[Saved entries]
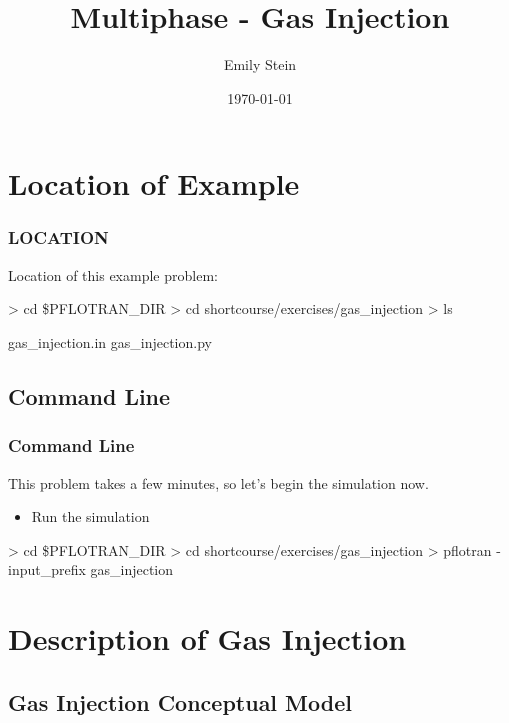 \documentclass{beamer}
\begin{document}
\title{Multiphase - Gas Injection}
\author{Emily Stein}
\date{\today}


\section{Location of Example}

\begin{frame}\frametitle{LOCATION}

Location of this example problem:

\begin{semiverbatim}
> cd \$PFLOTRAN_DIR
> cd shortcourse/exercises/gas_injection
> ls

gas_injection.in
gas_injection.py
\end{semiverbatim}

\end{frame}

\subsection{Command Line}
\begin{frame}[fragile]\frametitle{Command Line}
This problem takes a few minutes, so let's begin the simulation now.

\begin{itemize}
  \item Run the simulation
\end{itemize}

\begin{semiverbatim}
> cd \$PFLOTRAN_DIR
> cd shortcourse/exercises/gas_injection
> pflotran -input_prefix gas_injection
\end{semiverbatim}

\end{frame}

\section{Description of Gas Injection}

\subsection{Gas Injection Conceptual Model}
\end{document}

What the task asks
Your answer should hold every record above, printed exactly and free of pictures.

Response to this exercise
 \documentclass{beamer}
\begin{document}
\title{Multiphase - Gas Injection}
\author{Emily Stein}
\date{\today}


\section{Location of Example}

\begin{frame}\frametitle{LOCATION}

Location of this example problem:

\begin{semiverbatim}
> cd \$PFLOTRAN_DIR
> cd shortcourse/exercises/gas_injection
> ls

gas_injection.in
gas_injection.py
\end{semiverbatim}

\end{frame}

\subsection{Command Line}
\begin{frame}[fragile]\frametitle{Command Line}
This problem takes a few minutes, so let's begin the simulation now.

\begin{itemize}
  \item Run the simulation
\end{itemize}

\begin{semiverbatim}
> cd \$PFLOTRAN_DIR
> cd shortcourse/exercises/gas_injection
> pflotran -input_prefix gas_injection
\end{semiverbatim}

\end{frame}

\section{Description of Gas Injection}

\subsection{Gas Injection Conceptual Model}
\end{document}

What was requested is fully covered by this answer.